[MATERIAL FOR THIS TASK]:
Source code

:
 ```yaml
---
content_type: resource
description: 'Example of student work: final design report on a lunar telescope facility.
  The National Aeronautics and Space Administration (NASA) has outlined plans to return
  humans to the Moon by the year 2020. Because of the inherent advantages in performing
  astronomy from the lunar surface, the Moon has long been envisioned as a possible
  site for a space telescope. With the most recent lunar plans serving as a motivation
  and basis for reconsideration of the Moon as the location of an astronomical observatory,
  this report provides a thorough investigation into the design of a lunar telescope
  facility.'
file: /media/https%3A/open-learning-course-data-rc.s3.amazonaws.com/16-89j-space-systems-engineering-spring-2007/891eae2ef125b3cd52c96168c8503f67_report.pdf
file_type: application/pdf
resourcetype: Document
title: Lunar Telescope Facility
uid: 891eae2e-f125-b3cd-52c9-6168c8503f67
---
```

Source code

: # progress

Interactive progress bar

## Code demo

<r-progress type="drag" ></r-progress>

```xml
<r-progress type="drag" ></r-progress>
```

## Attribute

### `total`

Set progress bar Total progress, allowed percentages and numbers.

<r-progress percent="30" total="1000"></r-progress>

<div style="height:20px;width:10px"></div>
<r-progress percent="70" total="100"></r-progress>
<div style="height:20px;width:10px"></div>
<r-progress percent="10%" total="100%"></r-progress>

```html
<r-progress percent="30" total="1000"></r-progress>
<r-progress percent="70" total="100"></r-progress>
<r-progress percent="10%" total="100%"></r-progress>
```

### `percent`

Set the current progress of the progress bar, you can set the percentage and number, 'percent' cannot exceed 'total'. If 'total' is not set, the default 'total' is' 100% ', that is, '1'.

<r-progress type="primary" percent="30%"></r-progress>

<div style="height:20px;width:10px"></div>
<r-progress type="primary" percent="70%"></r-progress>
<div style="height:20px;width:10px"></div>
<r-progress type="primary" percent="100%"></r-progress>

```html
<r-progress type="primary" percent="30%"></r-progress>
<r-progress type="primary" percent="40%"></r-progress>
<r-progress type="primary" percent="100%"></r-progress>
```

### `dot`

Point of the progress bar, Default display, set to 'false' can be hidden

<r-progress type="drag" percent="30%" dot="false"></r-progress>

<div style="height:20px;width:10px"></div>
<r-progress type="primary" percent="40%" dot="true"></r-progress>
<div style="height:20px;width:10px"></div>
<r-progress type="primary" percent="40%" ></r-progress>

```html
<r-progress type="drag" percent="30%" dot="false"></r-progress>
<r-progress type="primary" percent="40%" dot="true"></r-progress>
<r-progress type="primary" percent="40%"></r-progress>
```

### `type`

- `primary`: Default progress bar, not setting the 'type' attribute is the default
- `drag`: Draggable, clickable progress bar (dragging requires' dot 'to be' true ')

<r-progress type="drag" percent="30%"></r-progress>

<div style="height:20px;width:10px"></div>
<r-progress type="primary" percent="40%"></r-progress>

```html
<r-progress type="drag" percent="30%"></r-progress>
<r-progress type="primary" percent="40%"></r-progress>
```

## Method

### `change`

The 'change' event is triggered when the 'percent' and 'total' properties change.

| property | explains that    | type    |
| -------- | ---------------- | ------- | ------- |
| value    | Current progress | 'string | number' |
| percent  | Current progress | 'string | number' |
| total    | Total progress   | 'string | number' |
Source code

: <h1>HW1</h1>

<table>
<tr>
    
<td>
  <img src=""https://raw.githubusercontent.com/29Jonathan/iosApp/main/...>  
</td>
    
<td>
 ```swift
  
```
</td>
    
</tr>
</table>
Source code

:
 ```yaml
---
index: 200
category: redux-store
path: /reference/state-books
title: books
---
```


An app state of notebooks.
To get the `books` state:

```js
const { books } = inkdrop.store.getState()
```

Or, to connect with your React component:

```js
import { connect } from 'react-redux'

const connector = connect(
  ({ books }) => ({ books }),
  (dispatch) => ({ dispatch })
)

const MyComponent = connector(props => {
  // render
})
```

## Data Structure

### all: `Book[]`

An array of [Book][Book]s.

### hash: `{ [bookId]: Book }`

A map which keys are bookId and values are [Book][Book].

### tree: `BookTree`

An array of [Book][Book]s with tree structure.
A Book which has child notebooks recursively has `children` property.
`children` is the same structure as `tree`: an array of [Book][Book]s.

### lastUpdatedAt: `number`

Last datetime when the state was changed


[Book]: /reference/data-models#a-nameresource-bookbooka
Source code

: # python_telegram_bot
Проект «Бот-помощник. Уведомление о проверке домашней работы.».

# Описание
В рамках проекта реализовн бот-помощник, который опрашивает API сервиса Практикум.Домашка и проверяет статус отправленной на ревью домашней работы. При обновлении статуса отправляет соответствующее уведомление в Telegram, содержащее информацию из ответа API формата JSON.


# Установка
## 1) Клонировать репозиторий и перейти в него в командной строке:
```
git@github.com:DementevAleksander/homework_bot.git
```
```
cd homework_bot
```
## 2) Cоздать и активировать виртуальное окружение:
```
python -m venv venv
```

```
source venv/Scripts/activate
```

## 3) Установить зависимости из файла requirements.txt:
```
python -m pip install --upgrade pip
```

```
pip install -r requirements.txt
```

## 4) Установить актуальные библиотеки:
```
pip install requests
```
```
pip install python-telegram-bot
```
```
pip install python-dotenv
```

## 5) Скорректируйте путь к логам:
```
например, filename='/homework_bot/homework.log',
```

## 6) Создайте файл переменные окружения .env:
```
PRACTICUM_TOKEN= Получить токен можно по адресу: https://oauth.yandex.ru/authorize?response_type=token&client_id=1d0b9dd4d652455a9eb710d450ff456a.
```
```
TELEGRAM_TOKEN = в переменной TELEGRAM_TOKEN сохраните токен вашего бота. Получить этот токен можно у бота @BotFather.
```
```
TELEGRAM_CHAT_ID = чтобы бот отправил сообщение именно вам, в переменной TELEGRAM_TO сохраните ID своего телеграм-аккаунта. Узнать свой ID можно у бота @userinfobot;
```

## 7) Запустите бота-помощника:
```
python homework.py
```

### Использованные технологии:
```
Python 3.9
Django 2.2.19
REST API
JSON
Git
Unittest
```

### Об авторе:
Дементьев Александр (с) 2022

[PROBLEM TO WORK ON]: Would you reproduce the material above in full, exactly as given?

[PROBLEM SOLUTION]:
Source code

:
 ```yaml
---
content_type: resource
description: 'Example of student work: final design report on a lunar telescope facility.
  The National Aeronautics and Space Administration (NASA) has outlined plans to return
  humans to the Moon by the year 2020. Because of the inherent advantages in performing
  astronomy from the lunar surface, the Moon has long been envisioned as a possible
  site for a space telescope. With the most recent lunar plans serving as a motivation
  and basis for reconsideration of the Moon as the location of an astronomical observatory,
  this report provides a thorough investigation into the design of a lunar telescope
  facility.'
file: /media/https%3A/open-learning-course-data-rc.s3.amazonaws.com/16-89j-space-systems-engineering-spring-2007/891eae2ef125b3cd52c96168c8503f67_report.pdf
file_type: application/pdf
resourcetype: Document
title: Lunar Telescope Facility
uid: 891eae2e-f125-b3cd-52c9-6168c8503f67
---
```

Source code

: # progress

Interactive progress bar

## Code demo

<r-progress type="drag" ></r-progress>

```xml
<r-progress type="drag" ></r-progress>
```

## Attribute

### `total`

Set progress bar Total progress, allowed percentages and numbers.

<r-progress percent="30" total="1000"></r-progress>

<div style="height:20px;width:10px"></div>
<r-progress percent="70" total="100"></r-progress>
<div style="height:20px;width:10px"></div>
<r-progress percent="10%" total="100%"></r-progress>

```html
<r-progress percent="30" total="1000"></r-progress>
<r-progress percent="70" total="100"></r-progress>
<r-progress percent="10%" total="100%"></r-progress>
```

### `percent`

Set the current progress of the progress bar, you can set the percentage and number, 'percent' cannot exceed 'total'. If 'total' is not set, the default 'total' is' 100% ', that is, '1'.

<r-progress type="primary" percent="30%"></r-progress>

<div style="height:20px;width:10px"></div>
<r-progress type="primary" percent="70%"></r-progress>
<div style="height:20px;width:10px"></div>
<r-progress type="primary" percent="100%"></r-progress>

```html
<r-progress type="primary" percent="30%"></r-progress>
<r-progress type="primary" percent="40%"></r-progress>
<r-progress type="primary" percent="100%"></r-progress>
```

### `dot`

Point of the progress bar, Default display, set to 'false' can be hidden

<r-progress type="drag" percent="30%" dot="false"></r-progress>

<div style="height:20px;width:10px"></div>
<r-progress type="primary" percent="40%" dot="true"></r-progress>
<div style="height:20px;width:10px"></div>
<r-progress type="primary" percent="40%" ></r-progress>

```html
<r-progress type="drag" percent="30%" dot="false"></r-progress>
<r-progress type="primary" percent="40%" dot="true"></r-progress>
<r-progress type="primary" percent="40%"></r-progress>
```

### `type`

- `primary`: Default progress bar, not setting the 'type' attribute is the default
- `drag`: Draggable, clickable progress bar (dragging requires' dot 'to be' true ')

<r-progress type="drag" percent="30%"></r-progress>

<div style="height:20px;width:10px"></div>
<r-progress type="primary" percent="40%"></r-progress>

```html
<r-progress type="drag" percent="30%"></r-progress>
<r-progress type="primary" percent="40%"></r-progress>
```

## Method

### `change`

The 'change' event is triggered when the 'percent' and 'total' properties change.

| property | explains that    | type    |
| -------- | ---------------- | ------- | ------- |
| value    | Current progress | 'string | number' |
| percent  | Current progress | 'string | number' |
| total    | Total progress   | 'string | number' |
Source code

: <h1>HW1</h1>

<table>
<tr>
    
<td>
  <img src=""https://raw.githubusercontent.com/29Jonathan/iosApp/main/...>  
</td>
    
<td>
 ```swift
  
```
</td>
    
</tr>
</table>
Source code

:
 ```yaml
---
index: 200
category: redux-store
path: /reference/state-books
title: books
---
```


An app state of notebooks.
To get the `books` state:

```js
const { books } = inkdrop.store.getState()
```

Or, to connect with your React component:

```js
import { connect } from 'react-redux'

const connector = connect(
  ({ books }) => ({ books }),
  (dispatch) => ({ dispatch })
)

const MyComponent = connector(props => {
  // render
})
```

## Data Structure

### all: `Book[]`

An array of [Book][Book]s.

### hash: `{ [bookId]: Book }`

A map which keys are bookId and values are [Book][Book].

### tree: `BookTree`

An array of [Book][Book]s with tree structure.
A Book which has child notebooks recursively has `children` property.
`children` is the same structure as `tree`: an array of [Book][Book]s.

### lastUpdatedAt: `number`

Last datetime when the state was changed


[Book]: /reference/data-models#a-nameresource-bookbooka
Source code

: # python_telegram_bot
Проект «Бот-помощник. Уведомление о проверке домашней работы.».

# Описание
В рамках проекта реализовн бот-помощник, который опрашивает API сервиса Практикум.Домашка и проверяет статус отправленной на ревью домашней работы. При обновлении статуса отправляет соответствующее уведомление в Telegram, содержащее информацию из ответа API формата JSON.


# Установка
## 1) Клонировать репозиторий и перейти в него в командной строке:
```
git@github.com:DementevAleksander/homework_bot.git
```
```
cd homework_bot
```
## 2) Cоздать и активировать виртуальное окружение:
```
python -m venv venv
```

```
source venv/Scripts/activate
```

## 3) Установить зависимости из файла requirements.txt:
```
python -m pip install --upgrade pip
```

```
pip install -r requirements.txt
```

## 4) Установить актуальные библиотеки:
```
pip install requests
```
```
pip install python-telegram-bot
```
```
pip install python-dotenv
```

## 5) Скорректируйте путь к логам:
```
например, filename='/homework_bot/homework.log',
```

## 6) Создайте файл переменные окружения .env:
```
PRACTICUM_TOKEN= Получить токен можно по адресу: https://oauth.yandex.ru/authorize?response_type=token&client_id=1d0b9dd4d652455a9eb710d450ff456a.
```
```
TELEGRAM_TOKEN = в переменной TELEGRAM_TOKEN сохраните токен вашего бота. Получить этот токен можно у бота @BotFather.
```
```
TELEGRAM_CHAT_ID = чтобы бот отправил сообщение именно вам, в переменной TELEGRAM_TO сохраните ID своего телеграм-аккаунта. Узнать свой ID можно у бота @userinfobot;
```

## 7) Запустите бота-помощника:
```
python homework.py
```

### Использованные технологии:
```
Python 3.9
Django 2.2.19
REST API
JSON
Git
Unittest
```

### Об авторе:
Дементьев Александр (с) 2022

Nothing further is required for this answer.